TASK DIRECTIONS >>
Would you please give every entry again exactly, without the pictures?

++++ INFORMATION GIVEN

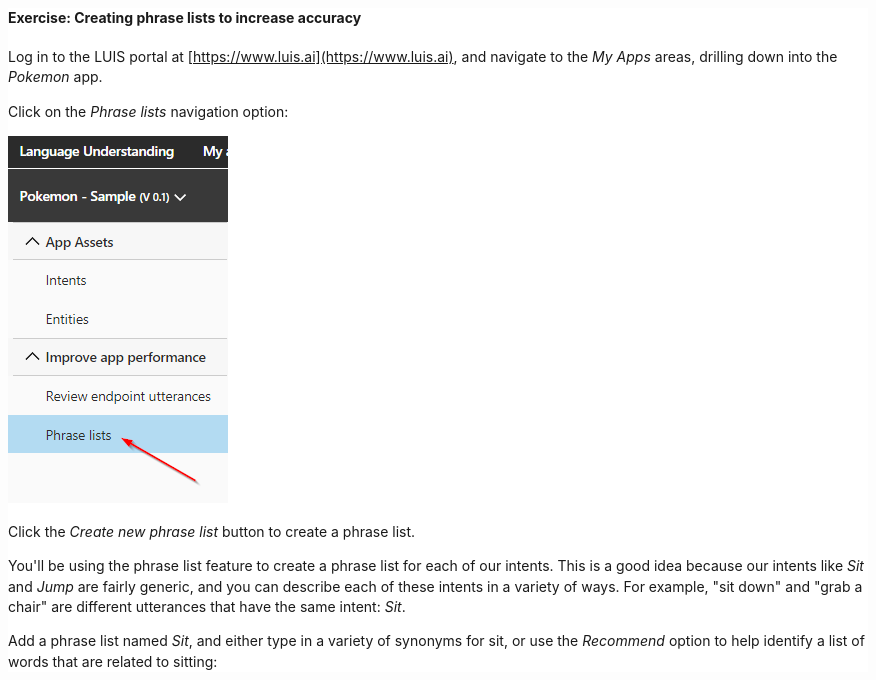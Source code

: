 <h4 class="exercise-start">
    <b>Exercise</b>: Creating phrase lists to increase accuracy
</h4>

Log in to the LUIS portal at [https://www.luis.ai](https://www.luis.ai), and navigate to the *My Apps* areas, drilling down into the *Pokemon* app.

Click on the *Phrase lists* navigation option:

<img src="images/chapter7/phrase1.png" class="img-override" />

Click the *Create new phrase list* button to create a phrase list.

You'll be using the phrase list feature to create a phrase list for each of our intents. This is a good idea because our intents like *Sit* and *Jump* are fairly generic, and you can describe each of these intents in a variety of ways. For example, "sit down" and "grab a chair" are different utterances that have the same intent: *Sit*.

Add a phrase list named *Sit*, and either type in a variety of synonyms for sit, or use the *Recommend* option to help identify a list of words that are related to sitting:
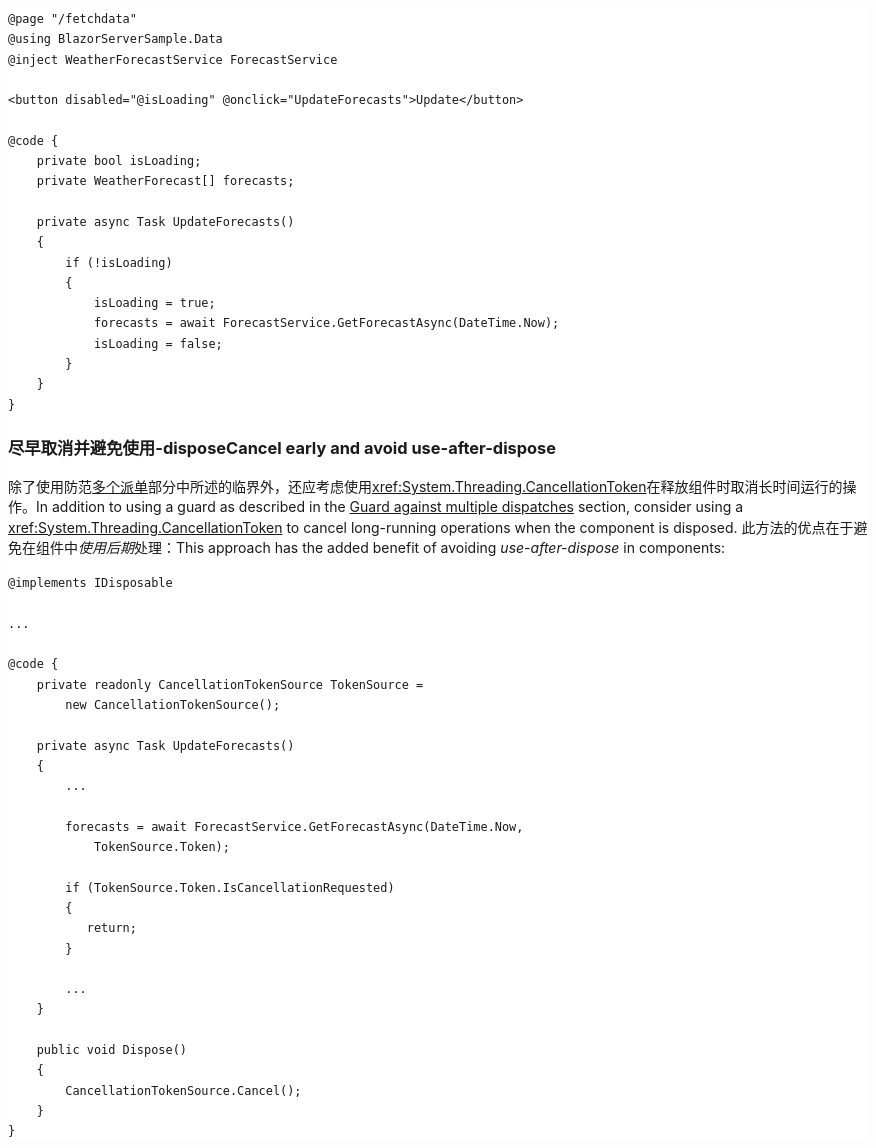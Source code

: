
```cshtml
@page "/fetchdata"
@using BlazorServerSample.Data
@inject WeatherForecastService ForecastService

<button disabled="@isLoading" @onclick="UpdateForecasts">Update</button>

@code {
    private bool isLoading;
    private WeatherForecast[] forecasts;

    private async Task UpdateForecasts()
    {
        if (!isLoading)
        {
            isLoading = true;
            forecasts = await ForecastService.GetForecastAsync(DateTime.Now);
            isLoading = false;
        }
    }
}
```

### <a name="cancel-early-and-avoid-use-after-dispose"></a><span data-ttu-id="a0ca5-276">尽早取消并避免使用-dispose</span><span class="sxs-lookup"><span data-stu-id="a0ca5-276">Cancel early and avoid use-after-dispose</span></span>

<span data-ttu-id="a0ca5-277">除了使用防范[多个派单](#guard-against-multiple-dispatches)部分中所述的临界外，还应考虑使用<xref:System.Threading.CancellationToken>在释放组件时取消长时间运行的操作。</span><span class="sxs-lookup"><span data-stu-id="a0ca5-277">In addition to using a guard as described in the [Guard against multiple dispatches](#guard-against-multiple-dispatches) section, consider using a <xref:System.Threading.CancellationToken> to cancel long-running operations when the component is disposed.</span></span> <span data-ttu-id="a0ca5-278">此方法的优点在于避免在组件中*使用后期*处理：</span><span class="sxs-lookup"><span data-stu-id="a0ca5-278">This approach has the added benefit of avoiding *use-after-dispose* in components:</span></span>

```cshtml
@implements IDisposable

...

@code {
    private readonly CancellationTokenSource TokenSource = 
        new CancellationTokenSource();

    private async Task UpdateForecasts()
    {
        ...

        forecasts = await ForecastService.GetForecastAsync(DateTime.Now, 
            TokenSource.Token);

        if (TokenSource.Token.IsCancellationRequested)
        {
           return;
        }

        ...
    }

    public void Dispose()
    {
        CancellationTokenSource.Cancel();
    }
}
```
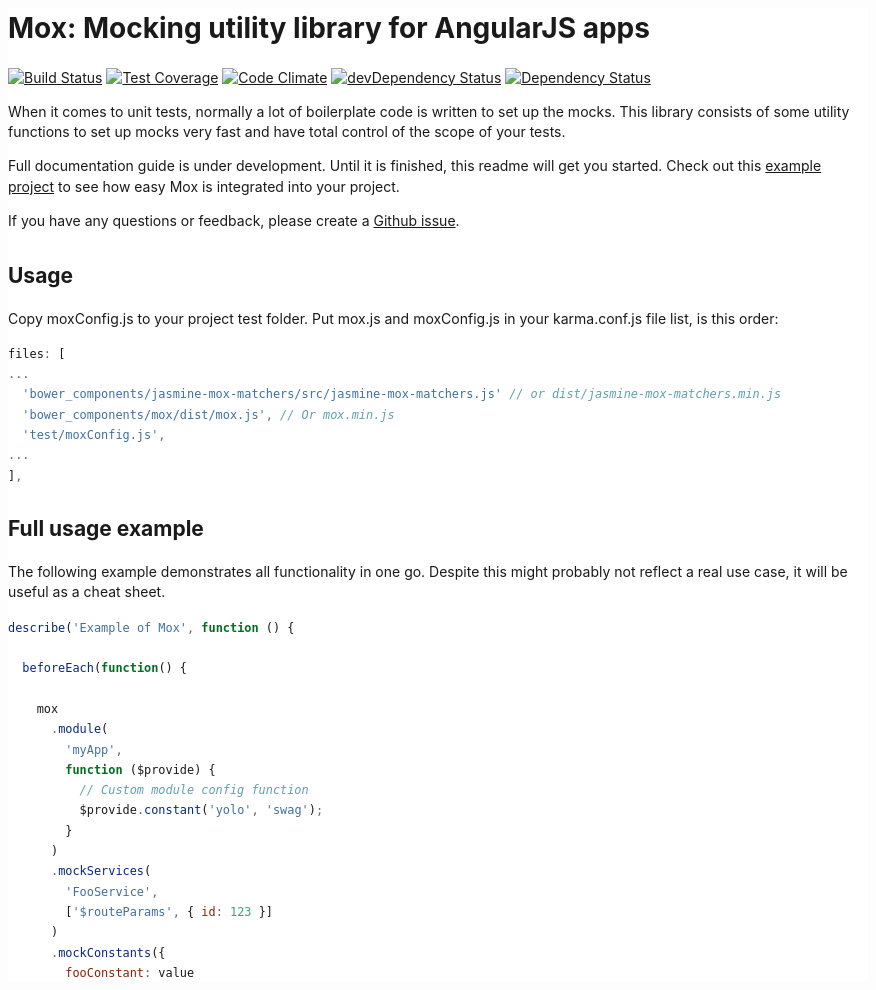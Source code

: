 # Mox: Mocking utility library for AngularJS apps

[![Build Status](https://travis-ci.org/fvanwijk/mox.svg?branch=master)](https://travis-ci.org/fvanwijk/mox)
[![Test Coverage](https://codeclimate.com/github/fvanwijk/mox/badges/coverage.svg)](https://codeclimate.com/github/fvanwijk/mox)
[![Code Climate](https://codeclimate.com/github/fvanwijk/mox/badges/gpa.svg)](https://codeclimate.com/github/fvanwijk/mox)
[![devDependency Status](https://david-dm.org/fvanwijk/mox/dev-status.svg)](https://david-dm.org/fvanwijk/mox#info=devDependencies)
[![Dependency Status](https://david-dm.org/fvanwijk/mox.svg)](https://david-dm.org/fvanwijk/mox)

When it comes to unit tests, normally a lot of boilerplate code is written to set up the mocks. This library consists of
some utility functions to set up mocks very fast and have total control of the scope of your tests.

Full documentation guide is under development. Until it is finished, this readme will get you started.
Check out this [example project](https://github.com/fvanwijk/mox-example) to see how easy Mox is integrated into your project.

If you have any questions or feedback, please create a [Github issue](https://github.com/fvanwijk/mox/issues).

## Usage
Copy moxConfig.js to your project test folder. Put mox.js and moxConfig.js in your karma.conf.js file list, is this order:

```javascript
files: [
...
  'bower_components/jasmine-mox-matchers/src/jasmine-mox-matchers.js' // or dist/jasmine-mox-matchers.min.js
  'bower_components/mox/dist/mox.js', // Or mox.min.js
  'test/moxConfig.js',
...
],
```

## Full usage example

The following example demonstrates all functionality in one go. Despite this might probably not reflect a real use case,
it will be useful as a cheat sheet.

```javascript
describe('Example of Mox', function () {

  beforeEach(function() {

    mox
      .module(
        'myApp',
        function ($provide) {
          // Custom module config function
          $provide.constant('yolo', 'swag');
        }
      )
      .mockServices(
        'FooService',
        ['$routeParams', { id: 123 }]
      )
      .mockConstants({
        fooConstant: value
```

++++++++

THE COMPLETED TASK >>
Source code

: <h4 class="exercise-start">
    <b>Exercise</b>: Creating phrase lists to increase accuracy
</h4>

Log in to the LUIS portal at [https://www.luis.ai](https://www.luis.ai), and navigate to the *My Apps* areas, drilling down into the *Pokemon* app.

Click on the *Phrase lists* navigation option:

<img src="images/chapter7/phrase1.png" class="img-override" />

Click the *Create new phrase list* button to create a phrase list.

You'll be using the phrase list feature to create a phrase list for each of our intents. This is a good idea because our intents like *Sit* and *Jump* are fairly generic, and you can describe each of these intents in a variety of ways. For example, "sit down" and "grab a chair" are different utterances that have the same intent: *Sit*.

Add a phrase list named *Sit*, and either type in a variety of synonyms for sit, or use the *Recommend* option to help identify a list of words that are related to sitting:
Source code

:
```cshtml
@page "/fetchdata"
@using BlazorServerSample.Data
@inject WeatherForecastService ForecastService

<button disabled="@isLoading" @onclick="UpdateForecasts">Update</button>

@code {
    private bool isLoading;
    private WeatherForecast[] forecasts;

    private async Task UpdateForecasts()
    {
        if (!isLoading)
        {
            isLoading = true;
            forecasts = await ForecastService.GetForecastAsync(DateTime.Now);
            isLoading = false;
        }
    }
}
```

### <a name="cancel-early-and-avoid-use-after-dispose"></a><span data-ttu-id="a0ca5-276">尽早取消并避免使用-dispose</span><span class="sxs-lookup"><span data-stu-id="a0ca5-276">Cancel early and avoid use-after-dispose</span></span>

<span data-ttu-id="a0ca5-277">除了使用防范[多个派单](#guard-against-multiple-dispatches)部分中所述的临界外，还应考虑使用<xref:System.Threading.CancellationToken>在释放组件时取消长时间运行的操作。</span><span class="sxs-lookup"><span data-stu-id="a0ca5-277">In addition to using a guard as described in the [Guard against multiple dispatches](#guard-against-multiple-dispatches) section, consider using a <xref:System.Threading.CancellationToken> to cancel long-running operations when the component is disposed.</span></span> <span data-ttu-id="a0ca5-278">此方法的优点在于避免在组件中*使用后期*处理：</span><span class="sxs-lookup"><span data-stu-id="a0ca5-278">This approach has the added benefit of avoiding *use-after-dispose* in components:</span></span>

```cshtml
@implements IDisposable

...

@code {
    private readonly CancellationTokenSource TokenSource = 
        new CancellationTokenSource();

    private async Task UpdateForecasts()
    {
        ...

        forecasts = await ForecastService.GetForecastAsync(DateTime.Now, 
            TokenSource.Token);

        if (TokenSource.Token.IsCancellationRequested)
        {
           return;
        }

        ...
    }

    public void Dispose()
    {
        CancellationTokenSource.Cancel();
    }
}
```
Source code

: # Mox: Mocking utility library for AngularJS apps

[![Build Status](https://travis-ci.org/fvanwijk/mox.svg?branch=master)](https://travis-ci.org/fvanwijk/mox)
[![Test Coverage](https://codeclimate.com/github/fvanwijk/mox/badges/coverage.svg)](https://codeclimate.com/github/fvanwijk/mox)
[![Code Climate](https://codeclimate.com/github/fvanwijk/mox/badges/gpa.svg)](https://codeclimate.com/github/fvanwijk/mox)
[![devDependency Status](https://david-dm.org/fvanwijk/mox/dev-status.svg)](https://david-dm.org/fvanwijk/mox#info=devDependencies)
[![Dependency Status](https://david-dm.org/fvanwijk/mox.svg)](https://david-dm.org/fvanwijk/mox)

When it comes to unit tests, normally a lot of boilerplate code is written to set up the mocks. This library consists of
some utility functions to set up mocks very fast and have total control of the scope of your tests.

Full documentation guide is under development. Until it is finished, this readme will get you started.
Check out this [example project](https://github.com/fvanwijk/mox-example) to see how easy Mox is integrated into your project.

If you have any questions or feedback, please create a [Github issue](https://github.com/fvanwijk/mox/issues).

## Usage
Copy moxConfig.js to your project test folder. Put mox.js and moxConfig.js in your karma.conf.js file list, is this order:

```javascript
files: [
...
  'bower_components/jasmine-mox-matchers/src/jasmine-mox-matchers.js' // or dist/jasmine-mox-matchers.min.js
  'bower_components/mox/dist/mox.js', // Or mox.min.js
  'test/moxConfig.js',
...
],
```

## Full usage example

The following example demonstrates all functionality in one go. Despite this might probably not reflect a real use case,
it will be useful as a cheat sheet.

```javascript
describe('Example of Mox', function () {

  beforeEach(function() {

    mox
      .module(
        'myApp',
        function ($provide) {
          // Custom module config function
          $provide.constant('yolo', 'swag');
        }
      )
      .mockServices(
        'FooService',
        ['$routeParams', { id: 123 }]
      )
      .mockConstants({
        fooConstant: value
```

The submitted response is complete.